Tegen deze uitspraak heeft [appellant] bij brief, bij de Raad van State ingekomen op 1 december 2009, hoger beroep ingesteld. De gronden zijn aangevuld bij brief van 27 december 2009.
Het college heeft een verweerschrift ingediend.
De zaak is door een meervoudige kamer van de Afdeling verwezen naar een enkelvoudige.
De Afdeling heeft de zaak ter zitting behandeld op 18 mei 2010, waar [appellant] en het college, vertegenwoordigd door M.H.J. Reintjes, werkzaam bij de gemeente, zijn verschenen.
2.1. [appellant] betoogt dat - samengevat weergegeven - de rechtbank heeft miskend dat het college in vergelijkbare gevallen wel medewerking aan bouwplannen heeft verleend en hij er op mocht vertrouwen dat dat in zijn geval ook zou gebeuren.
2.1.1. Dat betoog faalt.
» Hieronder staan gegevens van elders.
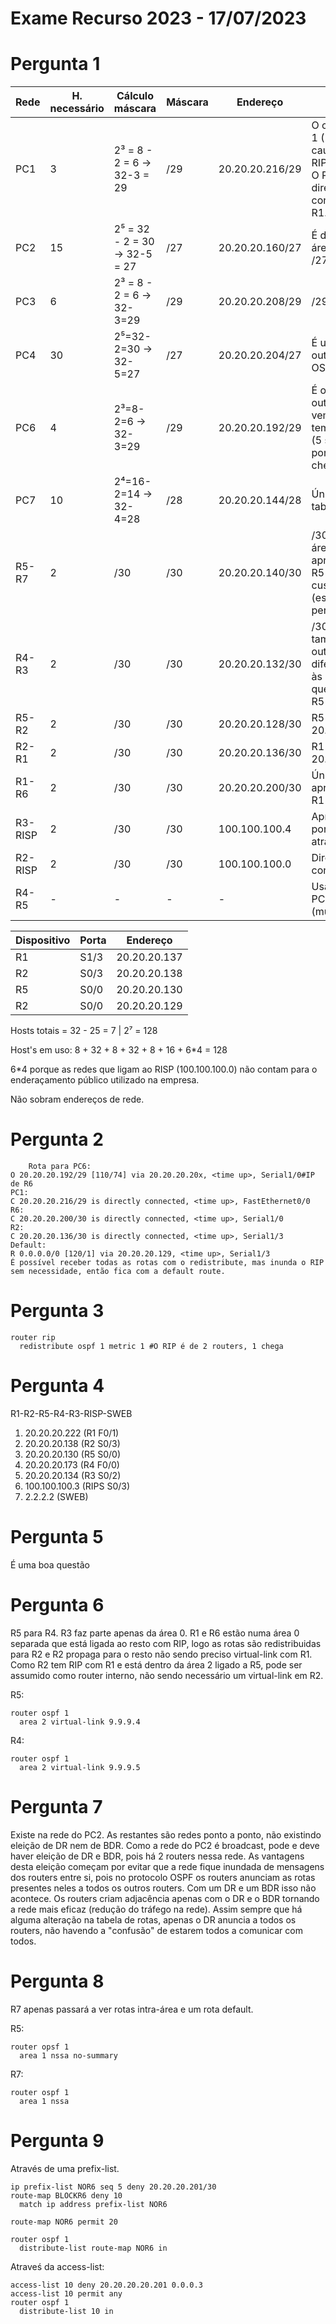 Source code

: # Exame Recurso 2023 - 17/07/2023

# Pergunta 1

| Rede    | H. necessário | Cálculo máscara              | Máscara | Endereço       | Razão                                                                                       |
| ------- | -------------- | ------------------------------ | -------- | --------------- | -------------------------------------------------------------------------------------------- |
| PC1     | 3              | 2³ = 8 - 2 = 6 -> 32-3 = 29   | /29      | 20.20.20.216/29 | O custo é de 1 (1 salto por causa do RIP).<br />O PC1 está diretamente conectado a R1.     |
| PC2     | 15             | 2⁵ = 32 - 2 = 30 -> 32-5 = 27 | /27      | 20.20.20.160/27 | É da mesma área OSPF e /27                                                                 |
| PC3     | 6              | 2³ = 8 - 2 = 6 -> 32-3=29   | /29      | 20.20.20.208/29 | /29 que resta                                                                                |
| PC4     | 30             | 2⁵=32-2=30 -> 32-5=27         | /27      | 20.20.20.204/27 | É uma rota de outra área OSPF.                                                             |
| PC6     | 4              | 2³=8-2=6 -> 32-3=29           | /29      | 20.20.20.192/29 | É o único outro IP que vem do RIP e<br />tem custo 5 (5 saltos, 5 portas até lá chegar). |
| PC7     | 10             | 2⁴=16-2=14 -> 32-4=28         | /28      | 20.20.20.144/28 | Único /28 na tabela.                                                                        |
| R5-R7   | 2              | /30                            | /30      | 20.20.20.140/30 | /30 de outra área aprendido de R5 com<br />custo menor (está mais perto)                   |
| R4-R3   | 2              | /30                            | /30      | 20.20.20.132/30 | /30 restante, também de outra área diferente<br />às de R2 e que vem por R5               |
| R5-R2   | 2              | /30                            | /30      | 20.20.20.128/30 | R5 é 20.20.20.130                                                                           |
| R2-R1   | 2              | /30                            | /30      | 20.20.20.136/30 | R1 é 20.20.20.137                                                                           |
| R1-R6   | 2              | /30                            | /30      | 20.20.20.200/30 | Única /30 aprendida de R1                                                                   |
| R3-RISP | 2              | /30                            | /30      | 100.100.100.4   | Aprendida por R2 através de R5                                                              |
| R2-RISP | 2              | /30                            | /30      | 100.100.100.0   | Directly connected                                                                           |
| R4-R5   | -              | -                              | -        | -               | Usa a rede do PC2 (multicast)                                                                |

| Dispositivo | Porta | Endereço    |
| ----------- | ----- | ------------ |
| R1          | S1/3  | 20.20.20.137 |
| R2          | S0/3  | 20.20.20.138 |
| R5          | S0/0  | 20.20.20.130 |
| R2          | S0/0  | 20.20.20.129 |

Hosts totais = 32 - 25 = 7 | 2⁷ = 128

Host's em uso: 8 + 32 + 8 + 32 + 8 + 16 + 6\*4 = 128

6\*4 porque as redes que ligam ao RISP (100.100.100.0) não contam para o enderaçamento público utilizado na empresa.

Não sobram endereços de rede.

# Pergunta 2

```
	Rota para PC6:
O 20.20.20.192/29 [110/74] via 20.20.20.20x, <time up>, Serial1/0#IP de R6
PC1:
C 20.20.20.216/29 is directly connected, <time up>, FastEthernet0/0
R6:
C 20.20.20.200/30 is directly connected, <time up>, Serial1/0
R2:
C 20.20.20.136/30 is directly connected, <time up>, Serial1/3
Default:
R 0.0.0.0/0 [120/1] via 20.20.20.129, <time up>, Serial1/3
É possível receber todas as rotas com o redistribute, mas inunda o RIP sem necessidade, então fica com a default route.
```

# Pergunta 3

```
router rip
  redistribute ospf 1 metric 1 #O RIP é de 2 routers, 1 chega
```

# Pergunta 4

R1-R2-R5-R4-R3-RISP-SWEB

1. 20.20.20.222 (R1 F0/1)
2. 20.20.20.138 (R2 S0/3)
3. 20.20.20.130 (R5 S0/0)
4. 20.20.20.173 (R4 F0/0)
5. 20.20.20.134 (R3 S0/2)
6. 100.100.100.3 (RIPS S0/3)
7. 2.2.2.2 (SWEB)

# Pergunta 5

É uma boa questão

# Pergunta 6

R5 para R4. R3 faz parte apenas da área 0. R1 e R6 estão numa área 0 separada que está ligada ao resto com RIP, logo as rotas são redistribuidas para R2 e R2 propaga para o resto não sendo preciso virtual-link com R1. Como R2 tem RIP com R1 e está dentro da área 2 ligado a R5, pode ser assumido como router interno, não sendo necessário um virtual-link em R2.

R5:

```
router ospf 1
  area 2 virtual-link 9.9.9.4
```

R4:

```
router ospf 1
  area 2 virtual-link 9.9.9.5
```

# Pergunta 7

Existe na rede do PC2. As restantes são redes ponto a ponto, não existindo eleição de DR nem de BDR. Como a rede do PC2 é broadcast, pode e deve haver eleição de DR e BDR, pois há 2 routers nessa rede. As vantagens desta eleição começam por evitar que a rede fique inundada de mensagens dos routers entre si, pois no protocolo OSPF os routers anunciam as rotas presentes neles a todos os outros routers. Com um DR e um BDR isso não acontece. Os routers criam adjacência apenas com o DR e o BDR tornando a rede mais eficaz (redução do tráfego na rede). Assim sempre que há alguma alteração na tabela de rotas, apenas o DR anuncia a todos os routers, não havendo a "confusão" de estarem todos a comunicar com todos.

# Pergunta 8

R7 apenas passará a ver rotas intra-área e um rota default.

R5:

```
router opsf 1
  area 1 nssa no-summary
```

R7:

```
router ospf 1
  area 1 nssa
```

# Pergunta 9

Através de uma prefix-list.

```
ip prefix-list NOR6 seq 5 deny 20.20.20.201/30
route-map BLOCKR6 deny 10
  match ip address prefix-list NOR6

route-map NOR6 permit 20

router ospf 1
  distribute-list route-map NOR6 in
```

Atraveś da access-list:

```
access-list 10 deny 20.20.20.20.201 0.0.0.3
access-list 10 permit any
router ospf 1
  distribute-list 10 in
```

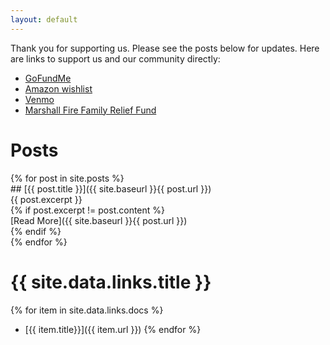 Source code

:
 ```yaml
---
layout: default
---
```


Thank you for supporting us. Please see the posts below for updates. Here are links to support us and our community directly:

* [GoFundMe](https://www.gofundme.com/f/superior-watts-recovery-fund)
* [Amazon wishlist](https://www.amazon.com/hz/wishlist/ls/2LL3FYQESWG0U)
* [Venmo](https://venmo.com/u/PhilRW)
* [Marshall Fire Family Relief Fund](https://www.gofundme.com/f/boulder-superior-louisville-fire-relief-fund)

# Posts

<div class="posts">
{% for post in site.posts %}
<article class="post">
## [{{ post.title }}]({{ site.baseurl }}{{ post.url }})
<div class="entry">
{{ post.excerpt }}
</div>
{% if post.excerpt != post.content %}
<div class="read-more">[Read More]({{ site.baseurl }}{{ post.url }})</div>
{% endif %}
</article>
{% endfor %}
</div>

# {{ site.data.links.title }}

{% for item in site.data.links.docs %}
* [{{ item.title}}]({{ item.url }})
{% endfor %}
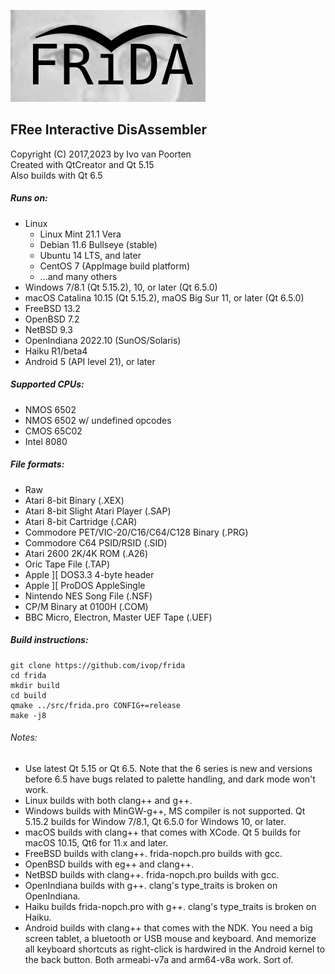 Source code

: ![frida logo](src/logo/frida-logo-test.png)

## FRee Interactive DisAssembler  
Copyright (C) 2017,2023 by Ivo van Poorten  
Created with QtCreator and Qt 5.15  
Also builds with Qt 6.5  

##### Runs on:
* Linux
    * Linux Mint 21.1 Vera  
    * Debian 11.6 Bullseye (stable)  
    * Ubuntu 14 LTS, and later  
    * CentOS 7 (AppImage build platform)
    * ...and many others  
* Windows 7/8.1 (Qt 5.15.2), 10, or later (Qt 6.5.0)  
* macOS Catalina 10.15 (Qt 5.15.2), maOS Big Sur 11, or later (Qt 6.5.0)  
* FreeBSD 13.2  
* OpenBSD 7.2  
* NetBSD 9.3  
* OpenIndiana 2022.10 (SunOS/Solaris)  
* Haiku R1/beta4  
* Android 5 (API level 21), or later  

##### Supported CPUs:
* NMOS 6502  
* NMOS 6502 w/ undefined opcodes  
* CMOS 65C02  
* Intel 8080  

##### File formats:
* Raw  
* Atari 8-bit Binary (.XEX)  
* Atari 8-bit Slight Atari Player (.SAP)  
* Atari 8-bit Cartridge (.CAR)  
* Commodore PET/VIC-20/C16/C64/C128 Binary (.PRG)  
* Commodore C64 PSID/RSID (.SID)  
* Atari 2600 2K/4K ROM (.A26)  
* Oric Tape File (.TAP)  
* Apple ][ DOS3.3 4-byte header  
* Apple ][ ProDOS AppleSingle  
* Nintendo NES Song File (.NSF)  
* CP/M Binary at 0100H (.COM)  
* BBC Micro, Electron, Master UEF Tape (.UEF)  

##### Build instructions:
```
git clone https://github.com/ivop/frida  
cd frida  
mkdir build  
cd build  
qmake ../src/frida.pro CONFIG+=release  
make -j8  
```

###### Notes:  

* Use latest Qt 5.15 or Qt 6.5. Note that the 6 series is new and versions before 6.5 have bugs related to palette handling, and dark mode won't work.  
* Linux builds with both clang++ and g++.  
* Windows builds with MinGW-g++, MS compiler is not supported. Qt 5.15.2 builds for Window 7/8.1, Qt 6.5.0 for Windows 10, or later.  
* macOS builds with clang++ that comes with XCode. Qt 5 builds for macOS 10.15, Qt6 for 11.x and later.  
* FreeBSD builds with clang++. frida-nopch.pro builds with gcc.  
* OpenBSD builds with eg++ and clang++.  
* NetBSD builds with clang++. frida-nopch.pro builds with gcc.  
* OpenIndiana builds with g++. clang's type_traits is broken on OpenIndiana.  
* Haiku builds frida-nopch.pro with g++. clang's type_traits is broken on Haiku.  
* Android builds with clang++ that comes with the NDK. You need a big screen tablet, a bluetooth or USB mouse and keyboard.
And memorize all keyboard shortcuts as right-click is hardwired in the Android kernel to the back button. Both armeabi-v7a and arm64-v8a work. Sort of.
Ten behoeve van de door hem aangewezen bouwwerken aan de Kloezedijk 2 en 4 te Lievelde is geen vrijstelling verleend. Voor zover [appellant] heeft verwezen naar een garage aan de Lievelderweg 94, wordt overwogen dat het college bouwvergunning voor het oprichten daarvan heeft verleend, omdat dat bouwplan niet in strijd was met het bestemmingsplan en er ook geen andere grond was om die te weigeren.
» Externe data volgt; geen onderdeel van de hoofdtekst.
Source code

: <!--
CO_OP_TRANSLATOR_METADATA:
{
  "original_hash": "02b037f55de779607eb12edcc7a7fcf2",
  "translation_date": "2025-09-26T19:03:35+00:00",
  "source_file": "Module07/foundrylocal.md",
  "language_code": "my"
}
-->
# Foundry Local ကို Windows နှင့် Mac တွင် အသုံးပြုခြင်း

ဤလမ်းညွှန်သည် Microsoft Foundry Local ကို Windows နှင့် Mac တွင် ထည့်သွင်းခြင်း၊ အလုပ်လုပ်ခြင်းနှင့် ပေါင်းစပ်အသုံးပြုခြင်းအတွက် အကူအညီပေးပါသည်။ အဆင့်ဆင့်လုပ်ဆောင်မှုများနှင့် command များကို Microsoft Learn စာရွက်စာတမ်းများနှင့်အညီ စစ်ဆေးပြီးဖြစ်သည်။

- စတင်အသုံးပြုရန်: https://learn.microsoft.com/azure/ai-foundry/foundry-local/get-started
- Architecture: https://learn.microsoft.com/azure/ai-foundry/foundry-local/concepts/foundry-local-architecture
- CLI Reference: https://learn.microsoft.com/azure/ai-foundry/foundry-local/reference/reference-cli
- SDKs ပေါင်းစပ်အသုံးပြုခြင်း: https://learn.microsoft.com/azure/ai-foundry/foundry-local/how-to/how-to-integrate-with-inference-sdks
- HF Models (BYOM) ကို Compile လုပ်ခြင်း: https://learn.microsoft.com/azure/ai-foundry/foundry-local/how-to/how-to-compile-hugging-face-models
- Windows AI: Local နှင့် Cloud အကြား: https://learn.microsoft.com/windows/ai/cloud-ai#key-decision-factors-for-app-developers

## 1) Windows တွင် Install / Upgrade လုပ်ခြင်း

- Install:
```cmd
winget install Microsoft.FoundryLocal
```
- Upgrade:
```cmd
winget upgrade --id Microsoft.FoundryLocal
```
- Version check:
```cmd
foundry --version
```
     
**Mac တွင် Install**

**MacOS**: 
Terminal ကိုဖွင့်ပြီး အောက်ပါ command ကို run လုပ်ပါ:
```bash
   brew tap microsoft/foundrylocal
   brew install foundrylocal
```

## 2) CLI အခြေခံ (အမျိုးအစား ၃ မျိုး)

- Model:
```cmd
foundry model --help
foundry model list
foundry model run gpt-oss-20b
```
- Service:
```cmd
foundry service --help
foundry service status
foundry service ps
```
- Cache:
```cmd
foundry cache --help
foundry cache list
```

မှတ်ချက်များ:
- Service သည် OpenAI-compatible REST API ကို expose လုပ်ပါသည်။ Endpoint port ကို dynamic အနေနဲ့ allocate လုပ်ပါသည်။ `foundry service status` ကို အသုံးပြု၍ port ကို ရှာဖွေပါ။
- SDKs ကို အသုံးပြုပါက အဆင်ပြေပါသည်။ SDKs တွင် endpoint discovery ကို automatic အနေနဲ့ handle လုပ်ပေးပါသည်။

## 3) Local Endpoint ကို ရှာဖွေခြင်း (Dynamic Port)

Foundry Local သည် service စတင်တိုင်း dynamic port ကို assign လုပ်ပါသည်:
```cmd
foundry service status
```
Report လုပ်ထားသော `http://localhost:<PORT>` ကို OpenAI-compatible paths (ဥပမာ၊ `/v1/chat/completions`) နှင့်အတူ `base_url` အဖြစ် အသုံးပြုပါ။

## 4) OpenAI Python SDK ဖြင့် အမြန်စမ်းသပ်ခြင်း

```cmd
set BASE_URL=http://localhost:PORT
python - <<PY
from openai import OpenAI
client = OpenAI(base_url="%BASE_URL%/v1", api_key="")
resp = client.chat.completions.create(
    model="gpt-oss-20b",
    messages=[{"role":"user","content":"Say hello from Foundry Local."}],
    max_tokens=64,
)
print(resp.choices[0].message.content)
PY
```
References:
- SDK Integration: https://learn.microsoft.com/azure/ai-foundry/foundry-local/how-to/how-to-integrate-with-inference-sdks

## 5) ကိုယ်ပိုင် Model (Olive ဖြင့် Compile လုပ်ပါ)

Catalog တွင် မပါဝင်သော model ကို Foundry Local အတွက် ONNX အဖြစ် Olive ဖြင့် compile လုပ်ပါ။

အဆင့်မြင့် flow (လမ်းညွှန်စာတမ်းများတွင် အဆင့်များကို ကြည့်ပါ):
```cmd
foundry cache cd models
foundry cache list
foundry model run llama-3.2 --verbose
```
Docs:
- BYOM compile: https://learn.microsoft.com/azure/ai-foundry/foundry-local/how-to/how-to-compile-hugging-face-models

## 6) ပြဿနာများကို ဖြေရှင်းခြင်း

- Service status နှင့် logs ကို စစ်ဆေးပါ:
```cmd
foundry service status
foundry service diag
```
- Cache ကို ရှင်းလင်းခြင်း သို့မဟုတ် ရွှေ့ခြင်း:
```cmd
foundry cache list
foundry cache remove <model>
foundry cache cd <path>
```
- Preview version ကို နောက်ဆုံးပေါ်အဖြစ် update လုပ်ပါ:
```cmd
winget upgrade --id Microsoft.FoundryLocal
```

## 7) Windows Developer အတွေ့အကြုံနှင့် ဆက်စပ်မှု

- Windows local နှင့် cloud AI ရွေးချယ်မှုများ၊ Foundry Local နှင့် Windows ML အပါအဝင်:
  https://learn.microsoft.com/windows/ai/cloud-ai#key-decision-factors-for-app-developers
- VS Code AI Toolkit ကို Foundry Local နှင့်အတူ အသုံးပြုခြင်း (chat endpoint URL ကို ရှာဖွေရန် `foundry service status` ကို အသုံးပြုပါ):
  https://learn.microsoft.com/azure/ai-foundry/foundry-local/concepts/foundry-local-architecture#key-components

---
De door het college voor het aanleggen van een zwembad, het maken van een doorbraak naar het souterrain en het plaatsen van enkele tuinmuren op het perceel Lievelderweg 85 verleende vrijstelling en bouwvergunning betreft geen vergelijkbare bouwwerken. Voor de bij het zwembad gebouwde terrasoverkapping was ingevolge artikel 2, aanhef en onder b, van het Besluit bouwvergunningsvrije en licht-bouwvergunningplichtige bouwwerken voorts geen bouwvergunning vereist. [appellant] heeft dan ook niet aannemelijk gemaakt dat het college hem door de weigering anders heeft behandeld dan anderen in vergelijkbare gevallen of dat het bij hem door vergunningverlening in de door hem genoemde gevallen het gerechtvaardigd vertrouwen heeft gewekt dat het in een geval als dit met vrijstelling van het bestemmingsplan bouwvergunning zou verlenen.
2.2. Het hoger beroep is ongegrond. De aangevallen uitspraak dient te worden bevestigd.
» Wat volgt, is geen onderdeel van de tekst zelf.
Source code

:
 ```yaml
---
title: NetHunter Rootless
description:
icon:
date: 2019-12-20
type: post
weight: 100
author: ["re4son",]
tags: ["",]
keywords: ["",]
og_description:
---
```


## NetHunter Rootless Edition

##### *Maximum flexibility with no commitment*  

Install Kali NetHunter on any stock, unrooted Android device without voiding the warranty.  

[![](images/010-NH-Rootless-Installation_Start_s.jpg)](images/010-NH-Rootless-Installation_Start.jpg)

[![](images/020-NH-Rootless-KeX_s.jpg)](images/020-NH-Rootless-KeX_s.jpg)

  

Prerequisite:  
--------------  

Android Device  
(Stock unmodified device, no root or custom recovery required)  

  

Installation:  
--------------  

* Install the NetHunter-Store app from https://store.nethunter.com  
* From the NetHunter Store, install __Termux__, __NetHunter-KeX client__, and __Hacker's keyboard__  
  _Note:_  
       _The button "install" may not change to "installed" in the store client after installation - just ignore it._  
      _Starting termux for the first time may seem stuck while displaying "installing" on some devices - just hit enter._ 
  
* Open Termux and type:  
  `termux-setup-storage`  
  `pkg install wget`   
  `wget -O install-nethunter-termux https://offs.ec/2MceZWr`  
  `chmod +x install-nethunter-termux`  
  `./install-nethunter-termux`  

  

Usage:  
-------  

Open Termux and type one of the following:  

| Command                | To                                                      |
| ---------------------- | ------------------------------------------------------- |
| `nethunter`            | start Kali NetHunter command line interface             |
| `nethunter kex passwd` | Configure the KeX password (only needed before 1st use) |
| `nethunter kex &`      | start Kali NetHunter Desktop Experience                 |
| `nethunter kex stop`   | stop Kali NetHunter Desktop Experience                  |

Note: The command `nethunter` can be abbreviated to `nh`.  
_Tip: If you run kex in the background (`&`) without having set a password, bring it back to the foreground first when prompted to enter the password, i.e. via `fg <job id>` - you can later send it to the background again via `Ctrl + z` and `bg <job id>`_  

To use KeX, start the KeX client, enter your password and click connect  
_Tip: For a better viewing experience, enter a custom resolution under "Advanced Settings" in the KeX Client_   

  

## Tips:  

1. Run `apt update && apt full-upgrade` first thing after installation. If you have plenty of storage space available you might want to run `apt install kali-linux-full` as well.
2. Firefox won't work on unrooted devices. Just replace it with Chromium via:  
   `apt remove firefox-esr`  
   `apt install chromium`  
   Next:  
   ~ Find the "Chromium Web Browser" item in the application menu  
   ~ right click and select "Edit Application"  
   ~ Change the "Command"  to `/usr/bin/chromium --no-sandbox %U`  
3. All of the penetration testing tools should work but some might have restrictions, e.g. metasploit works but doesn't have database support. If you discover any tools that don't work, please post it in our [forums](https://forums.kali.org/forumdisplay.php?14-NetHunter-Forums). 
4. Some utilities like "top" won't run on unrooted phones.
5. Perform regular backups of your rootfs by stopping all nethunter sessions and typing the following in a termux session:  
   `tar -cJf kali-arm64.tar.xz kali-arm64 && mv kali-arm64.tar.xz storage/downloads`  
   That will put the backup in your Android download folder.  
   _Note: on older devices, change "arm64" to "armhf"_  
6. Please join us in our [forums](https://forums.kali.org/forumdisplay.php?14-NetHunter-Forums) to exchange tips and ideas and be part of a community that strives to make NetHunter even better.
2.3. Voor een proceskostenveroordeling bestaat geen aanleiding.
De Afdeling bestuursrechtspraak van de Raad van State
Recht doende in naam der Koningin:
bevestigt de aangevallen uitspraak.
Aldus vastgesteld door mr. R.W.L. Loeb, lid van de enkelvoudige kamer, in tegenwoordigheid van mr. M.M. van Driel, ambtenaar van Staat.